Dataset entries:
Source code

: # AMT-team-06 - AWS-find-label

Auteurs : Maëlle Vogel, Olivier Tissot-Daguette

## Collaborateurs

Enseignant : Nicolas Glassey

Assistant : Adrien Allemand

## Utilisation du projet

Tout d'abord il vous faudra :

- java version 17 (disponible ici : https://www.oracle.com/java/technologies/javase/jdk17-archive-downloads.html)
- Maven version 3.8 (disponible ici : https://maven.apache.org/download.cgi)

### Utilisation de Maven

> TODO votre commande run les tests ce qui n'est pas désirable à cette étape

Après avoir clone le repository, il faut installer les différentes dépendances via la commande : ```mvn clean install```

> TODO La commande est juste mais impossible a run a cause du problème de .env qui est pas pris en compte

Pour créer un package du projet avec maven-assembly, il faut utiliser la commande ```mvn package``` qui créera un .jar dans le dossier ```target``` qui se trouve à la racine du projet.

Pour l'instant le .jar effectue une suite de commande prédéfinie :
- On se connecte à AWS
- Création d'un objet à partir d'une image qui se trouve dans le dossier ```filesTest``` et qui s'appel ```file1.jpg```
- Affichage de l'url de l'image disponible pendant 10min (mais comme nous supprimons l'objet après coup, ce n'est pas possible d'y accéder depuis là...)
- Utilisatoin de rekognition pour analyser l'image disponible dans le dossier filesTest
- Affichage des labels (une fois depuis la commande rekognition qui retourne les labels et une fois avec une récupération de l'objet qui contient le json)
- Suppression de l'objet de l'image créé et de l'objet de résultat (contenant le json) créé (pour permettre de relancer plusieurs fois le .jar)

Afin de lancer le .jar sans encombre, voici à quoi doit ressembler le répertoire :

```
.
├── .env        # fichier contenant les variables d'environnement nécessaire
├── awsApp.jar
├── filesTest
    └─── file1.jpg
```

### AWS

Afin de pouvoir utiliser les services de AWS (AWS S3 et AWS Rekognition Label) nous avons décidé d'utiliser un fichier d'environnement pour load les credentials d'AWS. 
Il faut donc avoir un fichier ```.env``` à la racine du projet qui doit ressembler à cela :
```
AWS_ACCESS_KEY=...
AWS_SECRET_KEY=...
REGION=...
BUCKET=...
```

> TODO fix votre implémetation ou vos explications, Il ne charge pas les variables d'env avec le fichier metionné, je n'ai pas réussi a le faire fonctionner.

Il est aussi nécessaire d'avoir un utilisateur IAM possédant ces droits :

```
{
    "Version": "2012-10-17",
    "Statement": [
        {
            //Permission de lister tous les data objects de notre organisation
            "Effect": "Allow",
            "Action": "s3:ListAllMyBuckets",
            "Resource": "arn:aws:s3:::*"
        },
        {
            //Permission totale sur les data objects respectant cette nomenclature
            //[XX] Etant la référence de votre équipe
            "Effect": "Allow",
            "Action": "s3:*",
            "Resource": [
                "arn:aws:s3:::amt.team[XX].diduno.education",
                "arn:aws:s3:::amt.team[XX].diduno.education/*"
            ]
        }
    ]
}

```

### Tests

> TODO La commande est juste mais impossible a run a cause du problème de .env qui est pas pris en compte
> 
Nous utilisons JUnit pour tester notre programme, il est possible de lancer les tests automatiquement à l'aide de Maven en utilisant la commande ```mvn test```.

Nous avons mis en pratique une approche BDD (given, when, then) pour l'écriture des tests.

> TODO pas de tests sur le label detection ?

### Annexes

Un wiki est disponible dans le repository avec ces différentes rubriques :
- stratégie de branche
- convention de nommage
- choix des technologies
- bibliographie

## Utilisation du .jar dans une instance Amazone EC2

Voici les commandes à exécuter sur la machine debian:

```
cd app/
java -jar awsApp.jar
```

EXERCISE OBJECTIVE:
Retype exactly the lines above, from the one with "Enseignant : Nicolas Glassey" through the one with "le faire fonctionner.", inclusive.

RESULT OF THIS EXERCISE:
Enseignant : Nicolas Glassey

Assistant : Adrien Allemand

## Utilisation du projet

Tout d'abord il vous faudra :

- java version 17 (disponible ici : https://www.oracle.com/java/technologies/javase/jdk17-archive-downloads.html)
- Maven version 3.8 (disponible ici : https://maven.apache.org/download.cgi)

### Utilisation de Maven

> TODO votre commande run les tests ce qui n'est pas désirable à cette étape

Après avoir clone le repository, il faut installer les différentes dépendances via la commande : ```mvn clean install```

> TODO La commande est juste mais impossible a run a cause du problème de .env qui est pas pris en compte

Pour créer un package du projet avec maven-assembly, il faut utiliser la commande ```mvn package``` qui créera un .jar dans le dossier ```target``` qui se trouve à la racine du projet.

Pour l'instant le .jar effectue une suite de commande prédéfinie :
- On se connecte à AWS
- Création d'un objet à partir d'une image qui se trouve dans le dossier ```filesTest``` et qui s'appel ```file1.jpg```
- Affichage de l'url de l'image disponible pendant 10min (mais comme nous supprimons l'objet après coup, ce n'est pas possible d'y accéder depuis là...)
- Utilisatoin de rekognition pour analyser l'image disponible dans le dossier filesTest
- Affichage des labels (une fois depuis la commande rekognition qui retourne les labels et une fois avec une récupération de l'objet qui contient le json)
- Suppression de l'objet de l'image créé et de l'objet de résultat (contenant le json) créé (pour permettre de relancer plusieurs fois le .jar)

Afin de lancer le .jar sans encombre, voici à quoi doit ressembler le répertoire :

```
.
├── .env        # fichier contenant les variables d'environnement nécessaire
├── awsApp.jar
├── filesTest
    └─── file1.jpg
```

### AWS

Afin de pouvoir utiliser les services de AWS (AWS S3 et AWS Rekognition Label) nous avons décidé d'utiliser un fichier d'environnement pour load les credentials d'AWS. 
Il faut donc avoir un fichier ```.env``` à la racine du projet qui doit ressembler à cela :
```
AWS_ACCESS_KEY=...
AWS_SECRET_KEY=...
REGION=...
BUCKET=...
```

> TODO fix votre implémetation ou vos explications, Il ne charge pas les variables d'env avec le fichier metionné, je n'ai pas réussi a le faire fonctionner.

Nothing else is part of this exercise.